On their way from the Vavasour of Brocéliande to the storm-making spring, the knights met a gigantic and hideous churl herding wild bulls in a clearing. The giant was seventeen feet tall, dark-skinned and black-bearded, with a bald forehead more than two spans wide. Hair grew in tufts on the rest of his head; his ears were mossy and elephantine, his brows heavy, his face flat, his chin running into his chest, his eyes owl-like, his nose catlike, his mouth wolf-like, his teeth boar-like, his mustache tangled, his spine humped and twisted, and his clothing the recently flayed hides of two bulls.
Despite his fierce appearance and great club, he seemed ready to answer questions. If not politely, at least fully and peaceably.
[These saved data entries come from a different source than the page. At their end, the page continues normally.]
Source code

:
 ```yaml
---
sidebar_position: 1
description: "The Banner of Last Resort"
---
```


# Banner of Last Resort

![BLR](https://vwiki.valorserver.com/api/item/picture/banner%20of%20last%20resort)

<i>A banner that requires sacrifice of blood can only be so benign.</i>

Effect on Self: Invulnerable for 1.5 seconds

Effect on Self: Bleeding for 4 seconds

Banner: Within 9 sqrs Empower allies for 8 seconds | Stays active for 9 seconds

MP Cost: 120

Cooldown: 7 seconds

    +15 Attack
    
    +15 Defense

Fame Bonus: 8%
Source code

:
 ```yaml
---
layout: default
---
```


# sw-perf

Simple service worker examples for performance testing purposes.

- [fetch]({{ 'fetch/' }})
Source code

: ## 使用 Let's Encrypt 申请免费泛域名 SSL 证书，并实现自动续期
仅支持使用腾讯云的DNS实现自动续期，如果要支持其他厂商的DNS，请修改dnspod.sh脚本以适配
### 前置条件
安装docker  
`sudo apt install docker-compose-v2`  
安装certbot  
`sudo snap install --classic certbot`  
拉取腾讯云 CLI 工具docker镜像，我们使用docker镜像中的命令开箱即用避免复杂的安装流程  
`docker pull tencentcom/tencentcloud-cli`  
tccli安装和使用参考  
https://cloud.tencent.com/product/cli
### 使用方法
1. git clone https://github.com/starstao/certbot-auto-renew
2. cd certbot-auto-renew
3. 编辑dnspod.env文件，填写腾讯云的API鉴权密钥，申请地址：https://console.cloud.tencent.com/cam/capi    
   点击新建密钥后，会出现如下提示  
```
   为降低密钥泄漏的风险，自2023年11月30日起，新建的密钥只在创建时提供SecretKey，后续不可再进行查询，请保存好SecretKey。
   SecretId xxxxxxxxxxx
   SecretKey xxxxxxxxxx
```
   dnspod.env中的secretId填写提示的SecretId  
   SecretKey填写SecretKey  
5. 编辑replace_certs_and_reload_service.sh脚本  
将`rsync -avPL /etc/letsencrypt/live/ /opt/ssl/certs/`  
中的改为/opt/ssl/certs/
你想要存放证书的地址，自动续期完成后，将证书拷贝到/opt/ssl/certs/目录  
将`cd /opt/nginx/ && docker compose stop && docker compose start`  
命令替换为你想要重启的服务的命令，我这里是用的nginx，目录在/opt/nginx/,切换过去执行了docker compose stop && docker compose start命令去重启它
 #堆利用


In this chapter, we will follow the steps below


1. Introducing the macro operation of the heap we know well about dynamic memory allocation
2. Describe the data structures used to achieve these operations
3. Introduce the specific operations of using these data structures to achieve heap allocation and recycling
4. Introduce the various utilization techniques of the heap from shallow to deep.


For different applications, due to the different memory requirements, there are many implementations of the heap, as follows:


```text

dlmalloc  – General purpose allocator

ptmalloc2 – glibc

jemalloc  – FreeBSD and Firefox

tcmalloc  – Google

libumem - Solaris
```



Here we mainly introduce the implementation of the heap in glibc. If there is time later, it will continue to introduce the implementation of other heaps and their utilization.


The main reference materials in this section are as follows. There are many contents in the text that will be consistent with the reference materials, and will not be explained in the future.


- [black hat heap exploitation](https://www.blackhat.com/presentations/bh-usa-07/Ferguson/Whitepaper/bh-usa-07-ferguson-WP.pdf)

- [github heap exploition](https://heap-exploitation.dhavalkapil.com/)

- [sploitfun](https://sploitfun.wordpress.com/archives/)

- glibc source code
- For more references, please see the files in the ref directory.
He showed himself quite ready to explain how he handled his animals by teaching them to fear his superior strength, and to provide directions to the spring, which he described to the best of his uneducated ability: he called the bubbling of the spring “boiling” although the water was colder than marble; characterized the pine simply as a tree that kept its leaves all year; called the gold basin iron; and did not recognize the material (emerald) from which the slab was made.
D.D.R Owen surmises that this giant was originally a denizen of the Celtic Otherworld; his description of the spring seems to provide a study in how lack of sophistication can magnify the merely marvelous into the totally inexplicable.